JLARC Preliminary Report: 2016 Tax Preference Performance Reviews

Flavor-Imparting Items | Sales & Use Tax

The Preference Provides Tax Type Estimated Biennial Beneficiary Savings
A sales and use tax exemption to restaurant owners on purchases of certain items that impart flavor during the cooking process. The preference only applies to items that are:
  • Completely or mostly consumed by combustion during the cooking process (e.g., wood chips, charcoal); or
  • Fully made from wood and support the food during cooking (e.g., cedar grilling planks).
The preference is scheduled to expire July 1, 2017.
Sales & Use
RCWs 82.08.210; 82.12.210
Unknown
Public Policy Objective
The Legislature stated the public policy objective for this preference was to provide tax relief to the restaurant industry for specific business inputs that cannot be reused and that are used in the cooking process to impart flavor to food.

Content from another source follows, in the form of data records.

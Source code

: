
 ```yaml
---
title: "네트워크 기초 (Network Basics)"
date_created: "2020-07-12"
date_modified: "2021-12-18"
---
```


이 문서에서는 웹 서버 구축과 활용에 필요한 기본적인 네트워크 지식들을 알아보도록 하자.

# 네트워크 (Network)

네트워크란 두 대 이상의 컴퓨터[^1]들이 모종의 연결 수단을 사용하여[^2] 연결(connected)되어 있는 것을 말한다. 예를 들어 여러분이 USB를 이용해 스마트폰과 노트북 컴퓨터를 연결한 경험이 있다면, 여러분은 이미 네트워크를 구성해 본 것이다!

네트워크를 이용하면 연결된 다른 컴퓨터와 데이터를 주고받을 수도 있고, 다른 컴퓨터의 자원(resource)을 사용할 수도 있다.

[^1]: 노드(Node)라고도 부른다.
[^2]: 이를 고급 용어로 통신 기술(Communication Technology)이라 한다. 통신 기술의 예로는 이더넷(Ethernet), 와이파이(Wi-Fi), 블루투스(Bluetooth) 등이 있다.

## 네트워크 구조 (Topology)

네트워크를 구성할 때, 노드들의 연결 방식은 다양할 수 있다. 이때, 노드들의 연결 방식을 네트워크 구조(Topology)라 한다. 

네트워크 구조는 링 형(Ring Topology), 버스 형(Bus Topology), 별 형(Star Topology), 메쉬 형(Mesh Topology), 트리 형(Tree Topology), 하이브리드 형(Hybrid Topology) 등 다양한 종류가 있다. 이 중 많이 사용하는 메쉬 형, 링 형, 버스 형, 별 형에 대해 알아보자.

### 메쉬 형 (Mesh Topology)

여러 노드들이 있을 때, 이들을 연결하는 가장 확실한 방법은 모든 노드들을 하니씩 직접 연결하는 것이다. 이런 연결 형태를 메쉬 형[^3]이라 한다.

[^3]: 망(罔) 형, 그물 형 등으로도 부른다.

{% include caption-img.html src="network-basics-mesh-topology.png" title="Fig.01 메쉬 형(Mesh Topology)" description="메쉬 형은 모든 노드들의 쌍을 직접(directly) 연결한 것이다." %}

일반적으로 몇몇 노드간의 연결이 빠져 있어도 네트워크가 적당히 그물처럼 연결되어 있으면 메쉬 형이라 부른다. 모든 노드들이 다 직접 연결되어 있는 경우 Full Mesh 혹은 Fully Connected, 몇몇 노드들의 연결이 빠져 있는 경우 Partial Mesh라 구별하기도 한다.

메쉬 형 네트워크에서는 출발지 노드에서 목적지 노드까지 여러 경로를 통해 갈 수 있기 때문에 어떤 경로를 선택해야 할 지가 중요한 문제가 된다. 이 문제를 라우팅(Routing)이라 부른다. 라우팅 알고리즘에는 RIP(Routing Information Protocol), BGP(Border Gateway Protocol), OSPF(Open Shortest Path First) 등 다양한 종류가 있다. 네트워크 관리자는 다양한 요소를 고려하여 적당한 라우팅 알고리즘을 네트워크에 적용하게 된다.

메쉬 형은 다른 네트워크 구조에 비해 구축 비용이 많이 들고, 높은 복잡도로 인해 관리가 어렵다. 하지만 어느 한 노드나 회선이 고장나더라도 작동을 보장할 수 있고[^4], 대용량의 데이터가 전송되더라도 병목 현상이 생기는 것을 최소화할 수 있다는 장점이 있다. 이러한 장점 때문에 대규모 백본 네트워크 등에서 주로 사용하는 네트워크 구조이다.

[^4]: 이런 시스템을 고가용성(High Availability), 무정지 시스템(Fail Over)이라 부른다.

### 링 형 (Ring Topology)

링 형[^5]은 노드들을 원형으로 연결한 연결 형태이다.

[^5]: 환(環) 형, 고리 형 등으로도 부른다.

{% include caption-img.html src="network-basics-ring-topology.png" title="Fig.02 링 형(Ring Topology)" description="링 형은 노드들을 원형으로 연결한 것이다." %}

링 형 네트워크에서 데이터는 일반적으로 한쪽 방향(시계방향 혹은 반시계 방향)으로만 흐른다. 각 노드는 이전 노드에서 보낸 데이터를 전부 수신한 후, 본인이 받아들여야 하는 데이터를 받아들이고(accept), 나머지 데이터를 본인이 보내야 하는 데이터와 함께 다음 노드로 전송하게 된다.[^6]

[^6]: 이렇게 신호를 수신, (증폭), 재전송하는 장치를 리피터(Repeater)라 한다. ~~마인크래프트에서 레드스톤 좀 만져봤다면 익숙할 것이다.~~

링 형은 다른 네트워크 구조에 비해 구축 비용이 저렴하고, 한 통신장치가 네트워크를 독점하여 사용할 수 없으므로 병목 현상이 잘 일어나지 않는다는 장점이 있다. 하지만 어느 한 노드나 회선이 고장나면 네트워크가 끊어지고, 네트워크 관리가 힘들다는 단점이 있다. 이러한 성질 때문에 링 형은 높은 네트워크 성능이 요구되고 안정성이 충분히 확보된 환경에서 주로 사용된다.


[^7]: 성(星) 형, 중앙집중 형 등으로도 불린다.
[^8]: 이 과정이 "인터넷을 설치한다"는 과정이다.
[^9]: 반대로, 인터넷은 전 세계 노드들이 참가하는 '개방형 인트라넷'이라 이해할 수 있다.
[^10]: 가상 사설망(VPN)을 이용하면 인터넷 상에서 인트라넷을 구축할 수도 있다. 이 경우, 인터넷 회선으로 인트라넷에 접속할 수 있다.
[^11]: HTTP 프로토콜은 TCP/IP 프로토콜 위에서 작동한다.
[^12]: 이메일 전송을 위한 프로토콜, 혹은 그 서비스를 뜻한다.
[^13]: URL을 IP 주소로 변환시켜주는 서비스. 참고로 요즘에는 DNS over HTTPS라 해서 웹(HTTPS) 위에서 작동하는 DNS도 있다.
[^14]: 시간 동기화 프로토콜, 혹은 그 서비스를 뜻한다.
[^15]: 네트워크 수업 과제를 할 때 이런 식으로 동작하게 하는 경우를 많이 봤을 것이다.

The Legislature also stated it intended:
  • To provide the preference in a fiscally responsible manner where the actual revenue impact substantially conforms to the 2013 fiscal estimate; and
  • For the preference to be temporary so it could assess the actual fiscal impact of the preference and assess if the items exempted were being used in a manner consistent with an ingredient or component that becomes part of the end product sold.
Recommendations
Legislative Auditor’s Recommendation

Review and Clarify: While the preference is achieving the stated objective of providing tax relief to restaurant owners, it is unclear if the actual fiscal impact substantially conforms to the 2013 fiscal estimate.

Commissioner Recommendation: Available in October 2016

The Legislature established this preference with the stated intent to provide tax relief for the restaurant industry.

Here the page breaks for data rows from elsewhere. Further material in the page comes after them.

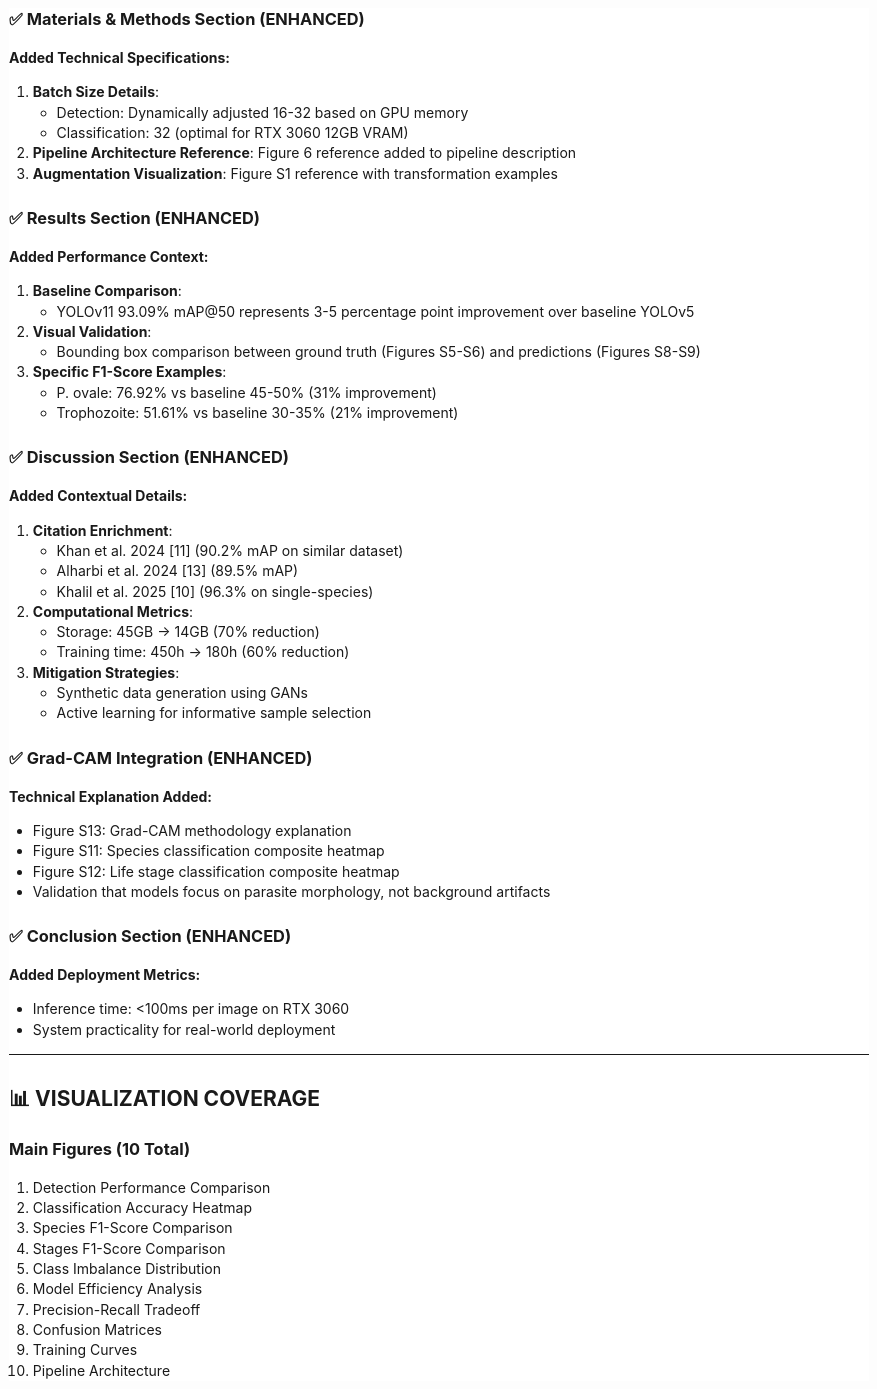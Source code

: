 ### ✅ Materials & Methods Section (ENHANCED)
**Added Technical Specifications:**
1. **Batch Size Details**:
   - Detection: Dynamically adjusted 16-32 based on GPU memory
   - Classification: 32 (optimal for RTX 3060 12GB VRAM)
2. **Pipeline Architecture Reference**: Figure 6 reference added to pipeline description
3. **Augmentation Visualization**: Figure S1 reference with transformation examples

### ✅ Results Section (ENHANCED)
**Added Performance Context:**
1. **Baseline Comparison**:
   - YOLOv11 93.09% mAP@50 represents 3-5 percentage point improvement over baseline YOLOv5
2. **Visual Validation**:
   - Bounding box comparison between ground truth (Figures S5-S6) and predictions (Figures S8-S9)
3. **Specific F1-Score Examples**:
   - P. ovale: 76.92% vs baseline 45-50% (31% improvement)
   - Trophozoite: 51.61% vs baseline 30-35% (21% improvement)

### ✅ Discussion Section (ENHANCED)
**Added Contextual Details:**
1. **Citation Enrichment**:
   - Khan et al. 2024 [11] (90.2% mAP on similar dataset)
   - Alharbi et al. 2024 [13] (89.5% mAP)
   - Khalil et al. 2025 [10] (96.3% on single-species)
2. **Computational Metrics**:
   - Storage: 45GB → 14GB (70% reduction)
   - Training time: 450h → 180h (60% reduction)
3. **Mitigation Strategies**:
   - Synthetic data generation using GANs
   - Active learning for informative sample selection

### ✅ Grad-CAM Integration (ENHANCED)
**Technical Explanation Added:**
- Figure S13: Grad-CAM methodology explanation
- Figure S11: Species classification composite heatmap
- Figure S12: Life stage classification composite heatmap
- Validation that models focus on parasite morphology, not background artifacts

### ✅ Conclusion Section (ENHANCED)
**Added Deployment Metrics:**
- Inference time: <100ms per image on RTX 3060
- System practicality for real-world deployment

---

## 📊 VISUALIZATION COVERAGE

### Main Figures (10 Total)
1. Detection Performance Comparison
2. Classification Accuracy Heatmap
3. Species F1-Score Comparison
4. Stages F1-Score Comparison
5. Class Imbalance Distribution
6. Model Efficiency Analysis
7. Precision-Recall Tradeoff
8. Confusion Matrices
9. Training Curves
10. Pipeline Architecture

Because of the preference, restaurant owners do not pay sales or use tax on their purchase of certain items that impart flavor to food during the cooking process.  The preference only applies to items that are:

  • Completely or substantially consumed by combustion during the cooking process (e.g., wood chips, charcoal, charcoal briquettes, and grape vines); or
  • Fully made from wood and provide support to the food during the cooking process (e.g., cedar grilling planks).

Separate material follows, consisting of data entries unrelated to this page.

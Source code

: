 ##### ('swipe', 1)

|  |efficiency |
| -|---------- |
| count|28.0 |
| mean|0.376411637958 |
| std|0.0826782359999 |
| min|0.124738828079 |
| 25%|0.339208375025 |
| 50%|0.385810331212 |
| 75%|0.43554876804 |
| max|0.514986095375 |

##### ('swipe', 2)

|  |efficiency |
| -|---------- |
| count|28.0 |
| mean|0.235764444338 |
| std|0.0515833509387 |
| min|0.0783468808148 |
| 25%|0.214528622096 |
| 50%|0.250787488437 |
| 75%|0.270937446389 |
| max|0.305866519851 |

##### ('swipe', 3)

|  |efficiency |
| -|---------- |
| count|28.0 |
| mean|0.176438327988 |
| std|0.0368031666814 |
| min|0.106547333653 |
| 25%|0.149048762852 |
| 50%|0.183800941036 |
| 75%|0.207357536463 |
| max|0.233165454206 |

The preference does not apply to any type of gas fuel.

Restaurant owners must report the tax-exempt purchases to the Department of Revenue (DOR) using a "Buyer's Sales and Use Tax Preference" ("Buyer Addendum") when they file their tax returns unless the restaurant owners meet certain criteria that excuse them from completing an Addendum.

The preference took effect October 1, 2013, and is scheduled to expire July 1, 2017.

Pre-2012

In the past, the Department of Revenue’s (DOR) interpretation of statute was that restaurant owners were required to pay sales or use taxes on their purchases of fuel or heating sources used to cook food.

DOR considered restaurant owners’ purchases of ingredients used to flavor food as tax-exempt because these items become part of the final meal sold to the customer.

2012

Audits by DOR found that some restaurant owners had not paid sales or use tax on their purchases of charcoal briquettes used to cook customer meals.  DOR’s interpretation of statute considered the briquettes a heating source, and the agency assessed tax on the owners.

The restaurant owners appealed the assessments, claiming that while the charcoal briquettes were a heating source, they also imparted a specific flavor to the grilled food.  By imparting this flavor, the owners asserted that the briquettes became an ingredient or component of the final meal sold to the customer.  Ingredients and components that are added to the final product sold to a customer are exempt from sales and use tax.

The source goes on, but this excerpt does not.